Wow! I've heard of the catch and release police, now we have the gutting police? Gotta love some of these people on this forum! Classy!


----------



## RynoUT (Feb 16, 2008)

legacy said:


> Gotta love the CSI wannabe's! Nice buck! Thanks for the pics! Maybe you already said...but is this a general season buck or L.E.?
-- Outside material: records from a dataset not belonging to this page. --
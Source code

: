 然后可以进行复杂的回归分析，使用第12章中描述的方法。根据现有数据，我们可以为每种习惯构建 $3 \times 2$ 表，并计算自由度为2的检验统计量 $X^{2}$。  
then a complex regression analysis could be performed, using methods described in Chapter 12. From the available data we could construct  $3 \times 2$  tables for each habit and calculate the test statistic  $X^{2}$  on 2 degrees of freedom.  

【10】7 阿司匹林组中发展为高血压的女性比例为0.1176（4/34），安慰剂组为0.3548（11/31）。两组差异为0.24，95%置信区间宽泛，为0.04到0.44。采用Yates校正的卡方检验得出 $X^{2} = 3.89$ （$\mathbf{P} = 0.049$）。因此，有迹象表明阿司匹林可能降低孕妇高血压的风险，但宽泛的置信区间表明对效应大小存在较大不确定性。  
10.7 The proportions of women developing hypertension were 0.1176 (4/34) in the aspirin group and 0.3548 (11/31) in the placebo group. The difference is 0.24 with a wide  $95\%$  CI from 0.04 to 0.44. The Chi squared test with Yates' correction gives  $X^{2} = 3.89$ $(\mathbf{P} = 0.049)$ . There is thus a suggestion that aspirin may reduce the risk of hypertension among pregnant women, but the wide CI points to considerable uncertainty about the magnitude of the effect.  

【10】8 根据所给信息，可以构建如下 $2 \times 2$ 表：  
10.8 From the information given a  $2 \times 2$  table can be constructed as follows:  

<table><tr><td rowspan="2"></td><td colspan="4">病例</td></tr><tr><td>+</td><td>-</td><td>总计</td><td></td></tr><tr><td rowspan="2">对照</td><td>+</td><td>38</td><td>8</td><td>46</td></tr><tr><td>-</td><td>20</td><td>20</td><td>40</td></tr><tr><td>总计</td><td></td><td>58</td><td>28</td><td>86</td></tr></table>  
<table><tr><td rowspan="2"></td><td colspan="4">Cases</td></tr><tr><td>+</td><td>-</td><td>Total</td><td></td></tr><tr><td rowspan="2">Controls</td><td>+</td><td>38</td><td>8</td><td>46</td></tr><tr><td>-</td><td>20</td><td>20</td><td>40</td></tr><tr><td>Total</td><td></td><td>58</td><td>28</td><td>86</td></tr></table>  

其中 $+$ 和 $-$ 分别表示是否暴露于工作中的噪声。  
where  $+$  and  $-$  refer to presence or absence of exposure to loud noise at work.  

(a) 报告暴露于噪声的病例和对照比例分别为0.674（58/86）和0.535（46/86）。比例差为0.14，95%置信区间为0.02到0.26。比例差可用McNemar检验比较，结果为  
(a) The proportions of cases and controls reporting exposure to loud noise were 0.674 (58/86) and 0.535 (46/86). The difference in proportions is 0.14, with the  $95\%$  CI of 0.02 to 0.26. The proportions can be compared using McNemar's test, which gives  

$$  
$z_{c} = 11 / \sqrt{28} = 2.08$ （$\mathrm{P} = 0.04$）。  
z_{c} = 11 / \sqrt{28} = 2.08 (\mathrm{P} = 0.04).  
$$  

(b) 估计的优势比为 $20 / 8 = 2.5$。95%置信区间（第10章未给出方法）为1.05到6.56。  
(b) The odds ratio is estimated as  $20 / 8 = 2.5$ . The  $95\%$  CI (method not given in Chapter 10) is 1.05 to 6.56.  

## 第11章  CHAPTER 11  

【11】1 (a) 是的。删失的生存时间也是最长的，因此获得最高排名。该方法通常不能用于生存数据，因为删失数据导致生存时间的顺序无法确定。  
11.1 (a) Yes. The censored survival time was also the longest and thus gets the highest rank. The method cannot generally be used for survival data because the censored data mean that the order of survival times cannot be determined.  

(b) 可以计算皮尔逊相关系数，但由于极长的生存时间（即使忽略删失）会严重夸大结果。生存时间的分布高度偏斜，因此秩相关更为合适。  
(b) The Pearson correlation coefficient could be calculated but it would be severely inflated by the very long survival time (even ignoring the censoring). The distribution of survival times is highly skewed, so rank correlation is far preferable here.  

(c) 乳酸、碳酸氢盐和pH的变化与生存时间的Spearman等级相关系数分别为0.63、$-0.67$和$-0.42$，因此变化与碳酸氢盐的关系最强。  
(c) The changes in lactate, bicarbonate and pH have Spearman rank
General Season Muzzy Buck, quartered him up and packed him out 2.5 miles...Is there a word for fun and miserable at the same time? Oh yeah, it's called hunting :mrgreen:


----------



## legacy (Sep 30, 2007)

RynoUT said:


> legacy said:
> 
> 
> > Gotta love the CSI wannabe's! Nice buck! Thanks for the pics! Maybe you already said...but is this a general season buck or L.E.?
> ...


It's funny how many times hunting I've had to tell myself I was having fun!  You did good!


----------



## Huge29 (Sep 17, 2007)

RynoUT said:


> sagebrush said:
> 
> 
> > nice deer, but I would say that deer is bloated from not being gutted out soon enough.
> ...


+1.

It looks like you had some work to do on that one from the looks of the terrain! Congrats!


----------



## SomeGuy01 (Apr 3, 2008)

I will throw mine on here despite the negative comments I may get. We got him saturday morning. Lots of hard work but it sure was fun!


----------



## dunn_gary (Sep 11, 2007)

Glad to see someone found some good deer. My "hunt" was a bust. I couldn't do the hiking I wanted to do because of the hip replacement, but I did get around OK with the help of a cane, and with the help of my son, we hunted as hard as I was able. We hunted the Rock Creek area above Hardware Ranch. We hiked to a few places, but only saw a doe and two fawns opening morning. Not another deer in the places we went. We saw a few riding the roads to get to some places, for a total of 7 doe opening day. Thursday we tried heading towards bug lake. Again saw 7 doe riding the roads the second day going to areas to hunt. We weren't actually "road hunting". We did see two two points coming back, and I decided to try my luck, since we were seeing nothing else. They were about 150 yards up a sagebrush hill. I hit him, as he went down in a heap, but got up and we couldn't find him. Yes, I heard the slap! But we found no blood at all. I am guessing that I must have hit a front leg, low enough that there was no blood to speak of, but enough to knock him down and have him limp away. If anyone happens to see a limping deer in that area, you might want to put him down. But then again, he may not be seriously hurt, since he took off up the hill and over the top. My experience is that seriously wounded deer tend to go down hill. I really don't think I gut shot him, as even where he went down, there was no blood.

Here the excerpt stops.